Pravallika KV 14,395 Reputation points Microsoft External Staff Moderator

2026-05-06T10:49:51.04+00:00
Unfortunately CAE today doesn’t surface a “SNAT‐ports‐in‐use” metric you can just turn on, but here are a few things you can do to confirm (or rule out) in retrospect, plus mitigation and long-term recommendations:

Retrospective confirmation:

Enable and review CAE diagnostic logs in Azure Monitor (ContainerAppEnvironmentDiagnostics). Look for any “TCP connection dropped” or “connection timed out” events over your 04:44–04:57 UTC window.

Use AppLens or Application Insights snapshot debugging on your YARP container to correlate the 625 “Canceled” and 15 “Faulted” calls to that exact timeframe. The pattern of ~30 s timeouts with no RST is classic SNAT exhaustion.

As a last resort, open an Azure support case and ask the platform team to pull internal SNAT‐allocation logs for your CAE’s subnet during that outage. They can confirm if the SNAT port pool was fully allocated.

Short-term/mid-term mitigation:

Attach a NAT gateway to your Container Apps Environment subnet.
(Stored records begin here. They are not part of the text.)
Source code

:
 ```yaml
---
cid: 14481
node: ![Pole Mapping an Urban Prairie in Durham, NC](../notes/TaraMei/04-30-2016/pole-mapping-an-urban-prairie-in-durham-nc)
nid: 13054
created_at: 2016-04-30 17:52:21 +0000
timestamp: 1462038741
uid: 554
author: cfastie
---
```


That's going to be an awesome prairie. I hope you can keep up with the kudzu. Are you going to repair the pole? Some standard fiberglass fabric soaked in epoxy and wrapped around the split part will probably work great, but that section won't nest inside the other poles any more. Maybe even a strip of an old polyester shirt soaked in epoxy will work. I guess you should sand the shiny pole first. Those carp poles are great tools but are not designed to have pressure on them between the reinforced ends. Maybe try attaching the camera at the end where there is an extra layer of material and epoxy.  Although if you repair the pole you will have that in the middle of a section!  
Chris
A NAT gateway gives you 64 K ephemeral ports per public IP, so bursty or high‐concurrency workloads won’t exhaust SNAT.

If you’re on a pure “Consumption only” plan, consider moving to a “Workload profiles” (dedicated) plan, it gives you more SNAT flexibility and lets you request additional port capacity.

Long-term best practice

Move your App Services behind private endpoints (or service endpoints) and route YARP over the VNet. That eliminates the public‐internet hop (and SNAT dependency) entirely, keeps traffic on the VNet.